WORK REQUIRED
After finding the line with "## Requirements" in the data below, set down exactly each line through the one with "1. Open server.py with a text editor", inclusive, and stop there.

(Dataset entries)

━━━

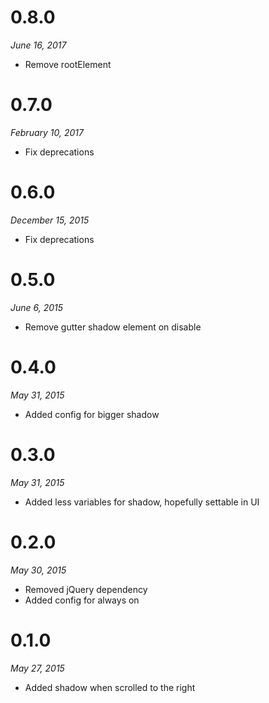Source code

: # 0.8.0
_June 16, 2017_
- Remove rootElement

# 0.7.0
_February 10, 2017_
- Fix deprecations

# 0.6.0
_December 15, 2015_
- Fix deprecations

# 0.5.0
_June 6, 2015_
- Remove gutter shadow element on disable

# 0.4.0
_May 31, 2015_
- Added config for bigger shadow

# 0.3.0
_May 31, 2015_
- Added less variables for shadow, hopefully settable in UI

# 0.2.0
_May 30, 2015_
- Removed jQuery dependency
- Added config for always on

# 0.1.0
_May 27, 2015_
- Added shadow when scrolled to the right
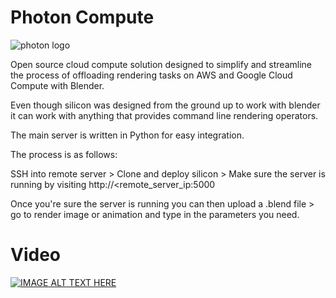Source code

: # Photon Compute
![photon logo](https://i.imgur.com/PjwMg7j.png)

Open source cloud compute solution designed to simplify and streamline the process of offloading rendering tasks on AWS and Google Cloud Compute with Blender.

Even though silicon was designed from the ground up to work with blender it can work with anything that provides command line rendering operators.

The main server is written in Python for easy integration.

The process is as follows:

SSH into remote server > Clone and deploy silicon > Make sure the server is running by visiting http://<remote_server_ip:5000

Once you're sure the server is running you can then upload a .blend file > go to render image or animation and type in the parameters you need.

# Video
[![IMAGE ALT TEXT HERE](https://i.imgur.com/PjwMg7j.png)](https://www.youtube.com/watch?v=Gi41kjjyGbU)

━━━

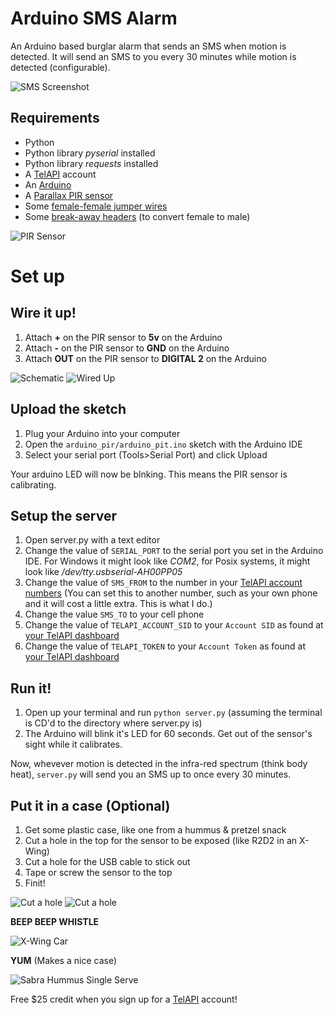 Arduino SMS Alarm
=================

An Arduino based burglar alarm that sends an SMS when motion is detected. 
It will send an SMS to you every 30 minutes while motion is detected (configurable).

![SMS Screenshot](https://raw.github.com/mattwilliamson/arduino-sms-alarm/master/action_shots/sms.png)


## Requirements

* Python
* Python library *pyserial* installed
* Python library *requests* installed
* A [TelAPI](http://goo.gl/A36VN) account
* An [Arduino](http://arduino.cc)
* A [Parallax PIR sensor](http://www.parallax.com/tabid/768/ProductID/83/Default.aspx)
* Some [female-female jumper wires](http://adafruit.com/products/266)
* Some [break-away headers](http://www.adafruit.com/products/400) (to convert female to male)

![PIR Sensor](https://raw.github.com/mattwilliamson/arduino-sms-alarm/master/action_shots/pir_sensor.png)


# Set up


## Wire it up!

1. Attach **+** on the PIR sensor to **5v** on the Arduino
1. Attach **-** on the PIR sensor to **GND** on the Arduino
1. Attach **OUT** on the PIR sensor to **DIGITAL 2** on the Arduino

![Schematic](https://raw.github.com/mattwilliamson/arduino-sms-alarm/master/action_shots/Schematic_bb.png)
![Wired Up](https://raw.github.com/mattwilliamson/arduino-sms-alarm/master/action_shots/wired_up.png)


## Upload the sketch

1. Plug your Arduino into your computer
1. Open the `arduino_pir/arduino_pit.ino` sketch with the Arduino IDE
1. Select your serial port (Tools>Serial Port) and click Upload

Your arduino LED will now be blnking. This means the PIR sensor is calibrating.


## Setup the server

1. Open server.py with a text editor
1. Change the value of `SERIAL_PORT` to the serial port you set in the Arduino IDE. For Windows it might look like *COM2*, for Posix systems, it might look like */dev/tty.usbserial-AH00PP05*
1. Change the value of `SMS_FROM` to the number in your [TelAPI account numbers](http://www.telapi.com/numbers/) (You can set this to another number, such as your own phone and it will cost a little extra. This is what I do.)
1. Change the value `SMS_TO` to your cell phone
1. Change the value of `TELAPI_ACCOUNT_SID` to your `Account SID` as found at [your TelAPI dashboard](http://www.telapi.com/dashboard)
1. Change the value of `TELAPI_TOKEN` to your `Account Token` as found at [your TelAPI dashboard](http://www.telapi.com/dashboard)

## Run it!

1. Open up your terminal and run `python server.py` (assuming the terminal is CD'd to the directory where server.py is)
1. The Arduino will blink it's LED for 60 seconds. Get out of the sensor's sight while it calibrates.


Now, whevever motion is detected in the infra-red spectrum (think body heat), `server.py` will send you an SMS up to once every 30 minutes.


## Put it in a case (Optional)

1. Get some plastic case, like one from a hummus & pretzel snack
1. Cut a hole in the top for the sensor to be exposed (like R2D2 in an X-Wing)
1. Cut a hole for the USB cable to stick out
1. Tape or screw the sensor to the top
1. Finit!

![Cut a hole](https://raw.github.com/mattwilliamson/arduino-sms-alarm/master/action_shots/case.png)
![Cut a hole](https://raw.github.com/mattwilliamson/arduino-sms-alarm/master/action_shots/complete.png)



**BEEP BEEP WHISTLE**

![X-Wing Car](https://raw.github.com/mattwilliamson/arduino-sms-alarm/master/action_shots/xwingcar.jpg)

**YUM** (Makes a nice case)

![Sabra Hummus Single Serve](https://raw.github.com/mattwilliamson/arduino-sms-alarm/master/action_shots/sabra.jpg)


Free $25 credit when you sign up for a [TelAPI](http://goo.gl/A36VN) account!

━━━

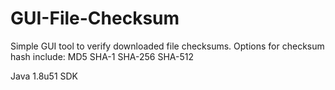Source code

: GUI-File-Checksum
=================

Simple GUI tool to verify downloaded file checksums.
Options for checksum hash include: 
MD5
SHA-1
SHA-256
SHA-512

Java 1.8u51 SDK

━━━

ANSWER BOX
## Requirements

* Python
* Python library *pyserial* installed
* Python library *requests* installed
* A [TelAPI](http://goo.gl/A36VN) account
* An [Arduino](http://arduino.cc)
* A [Parallax PIR sensor](http://www.parallax.com/tabid/768/ProductID/83/Default.aspx)
* Some [female-female jumper wires](http://adafruit.com/products/266)
* Some [break-away headers](http://www.adafruit.com/products/400) (to convert female to male)

![PIR Sensor](https://raw.github.com/mattwilliamson/arduino-sms-alarm/master/action_shots/pir_sensor.png)


# Set up


## Wire it up!

1. Attach **+** on the PIR sensor to **5v** on the Arduino
1. Attach **-** on the PIR sensor to **GND** on the Arduino
1. Attach **OUT** on the PIR sensor to **DIGITAL 2** on the Arduino

![Schematic](https://raw.github.com/mattwilliamson/arduino-sms-alarm/master/action_shots/Schematic_bb.png)
![Wired Up](https://raw.github.com/mattwilliamson/arduino-sms-alarm/master/action_shots/wired_up.png)


## Upload the sketch

1. Plug your Arduino into your computer
1. Open the `arduino_pir/arduino_pit.ino` sketch with the Arduino IDE
1. Select your serial port (Tools>Serial Port) and click Upload

Your arduino LED will now be blnking. This means the PIR sensor is calibrating.


## Setup the server

1. Open server.py with a text editor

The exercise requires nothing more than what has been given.